What this task involves: Check every line below for the string "href". Copy the ones that have it.

Dataset entries
------------------------------------------------

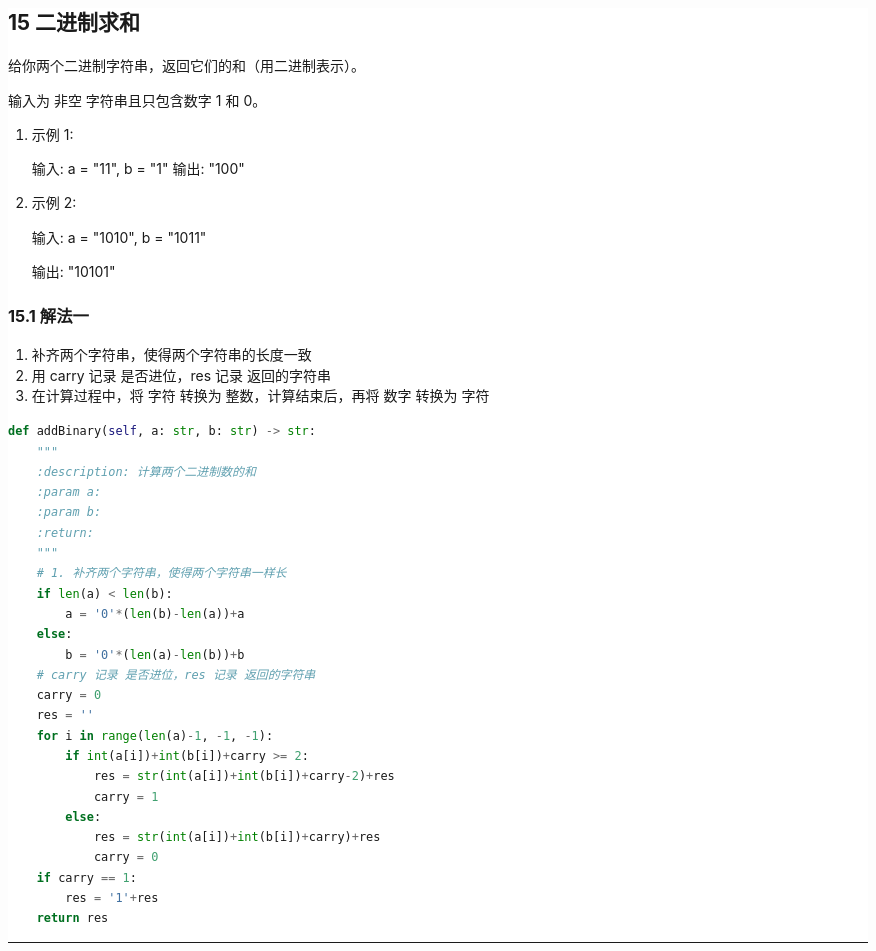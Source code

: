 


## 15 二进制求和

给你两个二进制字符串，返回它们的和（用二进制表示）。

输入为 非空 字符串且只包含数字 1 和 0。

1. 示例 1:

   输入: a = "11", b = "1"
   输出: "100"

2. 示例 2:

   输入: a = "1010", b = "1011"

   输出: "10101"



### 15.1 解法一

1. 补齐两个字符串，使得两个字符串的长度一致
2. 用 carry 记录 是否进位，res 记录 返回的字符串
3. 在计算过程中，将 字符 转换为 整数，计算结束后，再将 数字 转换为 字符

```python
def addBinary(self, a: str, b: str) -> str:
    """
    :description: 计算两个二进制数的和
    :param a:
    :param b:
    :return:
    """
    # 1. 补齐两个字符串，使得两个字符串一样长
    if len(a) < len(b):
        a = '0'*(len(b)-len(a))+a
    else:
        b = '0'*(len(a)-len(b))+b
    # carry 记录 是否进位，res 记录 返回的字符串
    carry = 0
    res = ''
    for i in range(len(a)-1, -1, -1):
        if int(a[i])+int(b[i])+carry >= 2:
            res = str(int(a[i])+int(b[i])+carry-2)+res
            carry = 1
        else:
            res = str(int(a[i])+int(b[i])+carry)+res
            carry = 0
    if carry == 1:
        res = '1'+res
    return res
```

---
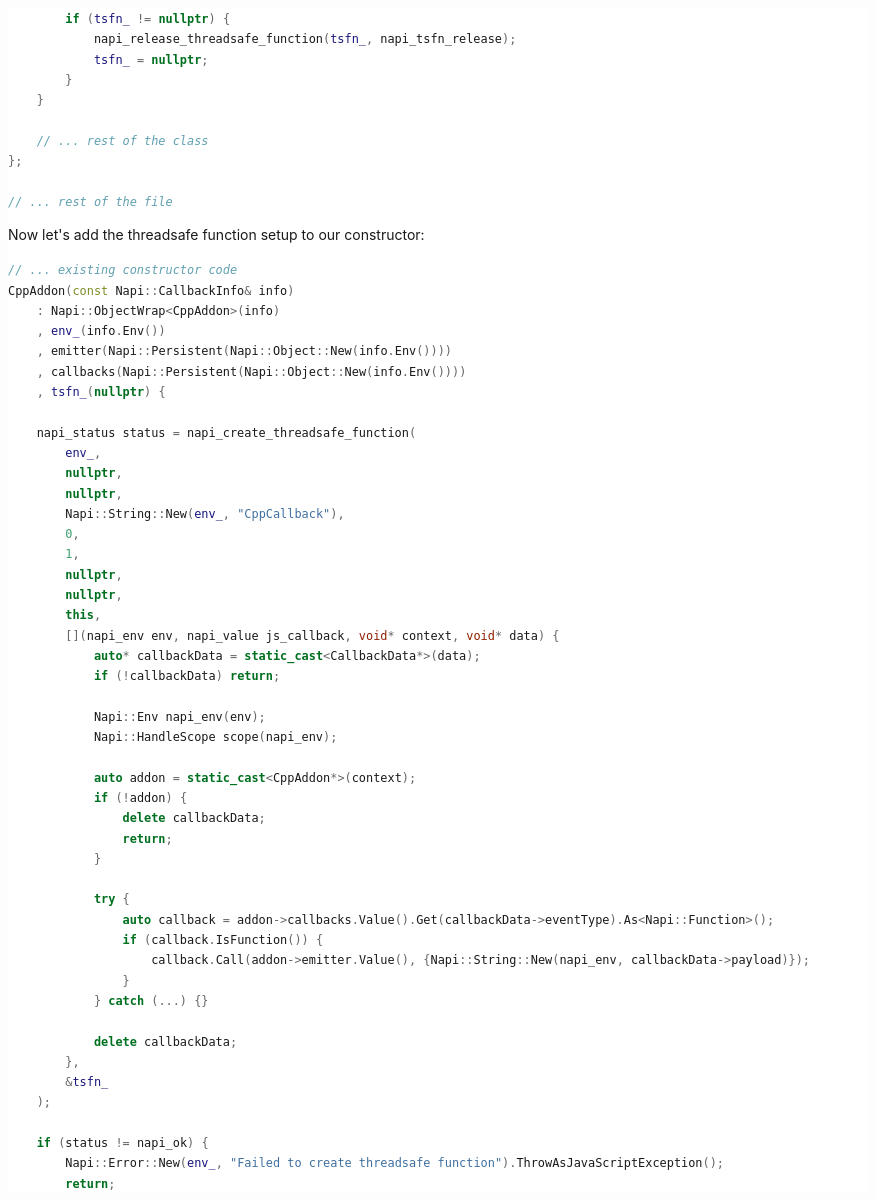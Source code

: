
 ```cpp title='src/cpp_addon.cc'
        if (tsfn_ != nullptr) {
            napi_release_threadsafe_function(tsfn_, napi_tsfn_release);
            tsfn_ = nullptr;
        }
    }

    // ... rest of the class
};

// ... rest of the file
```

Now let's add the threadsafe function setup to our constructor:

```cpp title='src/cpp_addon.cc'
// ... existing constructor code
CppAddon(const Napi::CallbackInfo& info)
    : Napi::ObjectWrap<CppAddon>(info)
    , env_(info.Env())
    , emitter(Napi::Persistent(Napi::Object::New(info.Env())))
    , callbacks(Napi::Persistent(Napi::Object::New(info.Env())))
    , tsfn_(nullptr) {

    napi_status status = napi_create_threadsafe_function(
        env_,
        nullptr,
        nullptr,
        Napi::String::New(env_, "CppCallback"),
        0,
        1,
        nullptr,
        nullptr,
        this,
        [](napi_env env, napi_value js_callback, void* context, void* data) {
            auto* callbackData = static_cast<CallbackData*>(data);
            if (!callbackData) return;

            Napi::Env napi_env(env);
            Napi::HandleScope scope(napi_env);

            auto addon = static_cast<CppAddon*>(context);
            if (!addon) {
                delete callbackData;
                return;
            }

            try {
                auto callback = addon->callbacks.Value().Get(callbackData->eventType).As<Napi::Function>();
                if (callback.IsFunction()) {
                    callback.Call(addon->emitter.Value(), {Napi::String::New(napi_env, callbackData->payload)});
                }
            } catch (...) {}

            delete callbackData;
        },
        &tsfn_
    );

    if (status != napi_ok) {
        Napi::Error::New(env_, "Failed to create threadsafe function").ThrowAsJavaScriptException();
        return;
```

------------------------------------------------

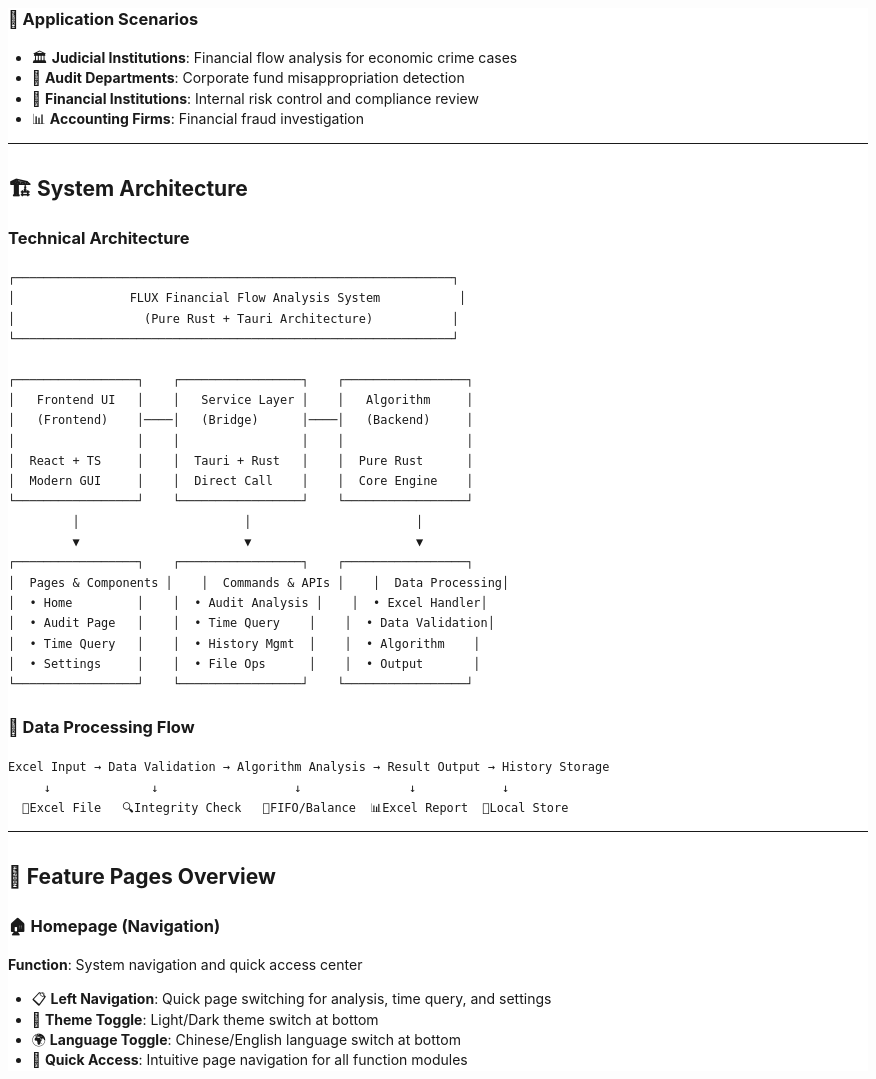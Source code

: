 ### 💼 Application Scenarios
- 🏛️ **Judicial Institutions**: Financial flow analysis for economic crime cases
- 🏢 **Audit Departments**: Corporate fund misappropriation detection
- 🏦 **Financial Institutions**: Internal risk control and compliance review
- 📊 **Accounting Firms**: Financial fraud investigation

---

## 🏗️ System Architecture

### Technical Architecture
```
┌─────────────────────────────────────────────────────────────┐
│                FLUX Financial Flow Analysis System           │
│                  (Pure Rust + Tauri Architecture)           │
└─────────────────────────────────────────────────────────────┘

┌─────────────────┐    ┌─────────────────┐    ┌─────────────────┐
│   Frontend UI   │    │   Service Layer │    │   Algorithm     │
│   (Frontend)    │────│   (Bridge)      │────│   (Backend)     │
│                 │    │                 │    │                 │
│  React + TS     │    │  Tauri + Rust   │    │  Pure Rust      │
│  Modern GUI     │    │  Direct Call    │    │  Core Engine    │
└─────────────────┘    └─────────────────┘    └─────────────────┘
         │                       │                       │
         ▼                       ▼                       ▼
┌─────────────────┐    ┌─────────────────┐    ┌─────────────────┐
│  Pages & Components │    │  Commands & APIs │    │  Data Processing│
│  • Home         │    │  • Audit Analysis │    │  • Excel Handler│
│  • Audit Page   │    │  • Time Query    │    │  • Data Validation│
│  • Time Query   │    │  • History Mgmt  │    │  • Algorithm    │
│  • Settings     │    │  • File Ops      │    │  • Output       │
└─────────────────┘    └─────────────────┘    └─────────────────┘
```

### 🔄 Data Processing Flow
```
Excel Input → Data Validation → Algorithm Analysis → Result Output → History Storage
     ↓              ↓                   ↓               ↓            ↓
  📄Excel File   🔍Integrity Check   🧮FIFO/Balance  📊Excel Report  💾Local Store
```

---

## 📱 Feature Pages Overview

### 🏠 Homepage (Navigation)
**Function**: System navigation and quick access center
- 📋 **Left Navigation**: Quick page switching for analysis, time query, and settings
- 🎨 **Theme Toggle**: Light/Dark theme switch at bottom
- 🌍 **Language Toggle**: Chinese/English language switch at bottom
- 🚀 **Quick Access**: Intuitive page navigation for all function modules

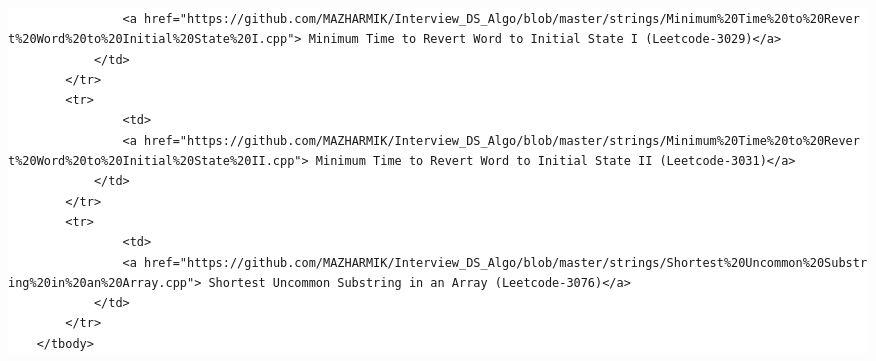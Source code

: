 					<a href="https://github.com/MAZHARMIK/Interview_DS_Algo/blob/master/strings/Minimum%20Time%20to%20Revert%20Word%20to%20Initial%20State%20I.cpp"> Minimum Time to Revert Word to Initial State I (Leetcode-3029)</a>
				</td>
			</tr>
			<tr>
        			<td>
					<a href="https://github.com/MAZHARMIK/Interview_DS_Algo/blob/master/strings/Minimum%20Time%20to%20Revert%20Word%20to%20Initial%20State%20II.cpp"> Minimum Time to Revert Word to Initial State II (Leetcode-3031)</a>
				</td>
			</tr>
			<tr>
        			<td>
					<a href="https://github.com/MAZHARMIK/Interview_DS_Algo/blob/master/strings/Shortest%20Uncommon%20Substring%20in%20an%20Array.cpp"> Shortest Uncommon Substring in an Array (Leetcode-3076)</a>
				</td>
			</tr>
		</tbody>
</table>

------------------------------------------------

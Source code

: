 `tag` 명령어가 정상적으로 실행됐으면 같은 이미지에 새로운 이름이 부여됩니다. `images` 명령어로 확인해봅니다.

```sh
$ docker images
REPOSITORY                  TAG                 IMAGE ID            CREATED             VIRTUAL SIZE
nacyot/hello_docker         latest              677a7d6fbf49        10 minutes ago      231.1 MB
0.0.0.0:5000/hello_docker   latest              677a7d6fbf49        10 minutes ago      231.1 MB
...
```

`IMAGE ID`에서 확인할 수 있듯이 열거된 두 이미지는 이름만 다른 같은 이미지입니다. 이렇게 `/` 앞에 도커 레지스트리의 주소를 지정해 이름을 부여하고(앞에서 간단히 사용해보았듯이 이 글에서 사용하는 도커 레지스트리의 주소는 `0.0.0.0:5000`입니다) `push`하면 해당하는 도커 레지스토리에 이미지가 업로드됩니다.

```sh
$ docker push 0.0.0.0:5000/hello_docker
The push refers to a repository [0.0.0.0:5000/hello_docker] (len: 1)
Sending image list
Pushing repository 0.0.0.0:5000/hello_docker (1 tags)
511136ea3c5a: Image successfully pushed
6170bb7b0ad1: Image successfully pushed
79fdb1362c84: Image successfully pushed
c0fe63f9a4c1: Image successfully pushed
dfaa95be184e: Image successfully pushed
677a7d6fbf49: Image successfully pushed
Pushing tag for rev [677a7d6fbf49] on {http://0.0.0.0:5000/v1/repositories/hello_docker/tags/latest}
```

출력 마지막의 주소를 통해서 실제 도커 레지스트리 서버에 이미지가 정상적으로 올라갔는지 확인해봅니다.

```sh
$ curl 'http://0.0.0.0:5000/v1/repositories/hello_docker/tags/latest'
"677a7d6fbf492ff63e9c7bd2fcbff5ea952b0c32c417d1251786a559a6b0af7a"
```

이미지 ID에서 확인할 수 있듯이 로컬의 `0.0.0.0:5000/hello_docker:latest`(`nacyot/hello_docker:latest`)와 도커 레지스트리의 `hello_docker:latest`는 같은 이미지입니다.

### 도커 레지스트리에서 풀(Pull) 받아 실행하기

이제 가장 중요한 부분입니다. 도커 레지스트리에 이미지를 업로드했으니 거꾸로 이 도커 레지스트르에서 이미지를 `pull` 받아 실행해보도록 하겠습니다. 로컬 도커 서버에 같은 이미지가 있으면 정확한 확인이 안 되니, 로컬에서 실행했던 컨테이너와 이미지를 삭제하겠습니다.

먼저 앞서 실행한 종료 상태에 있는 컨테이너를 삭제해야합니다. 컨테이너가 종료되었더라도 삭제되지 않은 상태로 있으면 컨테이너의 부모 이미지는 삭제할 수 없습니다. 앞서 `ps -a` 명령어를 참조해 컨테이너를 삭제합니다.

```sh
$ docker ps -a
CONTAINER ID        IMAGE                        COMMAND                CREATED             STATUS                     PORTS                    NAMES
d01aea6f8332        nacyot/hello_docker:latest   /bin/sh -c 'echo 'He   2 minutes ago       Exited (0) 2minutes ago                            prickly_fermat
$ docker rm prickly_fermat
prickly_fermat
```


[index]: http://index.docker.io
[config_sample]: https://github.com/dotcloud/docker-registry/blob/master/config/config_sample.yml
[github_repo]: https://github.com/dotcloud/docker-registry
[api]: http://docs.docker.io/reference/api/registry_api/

------------------------------------------------

Output for this exercise:
: 					<a href="https://github.com/MAZHARMIK/Interview_DS_Algo/blob/master/strings/Minimum%20Time%20to%20Revert%20Word%20to%20Initial%20State%20I.cpp"> Minimum Time to Revert Word to Initial State I (Leetcode-3029)</a>
					<a href="https://github.com/MAZHARMIK/Interview_DS_Algo/blob/master/strings/Minimum%20Time%20to%20Revert%20Word%20to%20Initial%20State%20II.cpp"> Minimum Time to Revert Word to Initial State II (Leetcode-3031)</a>
					<a href="https://github.com/MAZHARMIK/Interview_DS_Algo/blob/master/strings/Shortest%20Uncommon%20Substring%20in%20an%20Array.cpp"> Shortest Uncommon Substring in an Array (Leetcode-3076)</a>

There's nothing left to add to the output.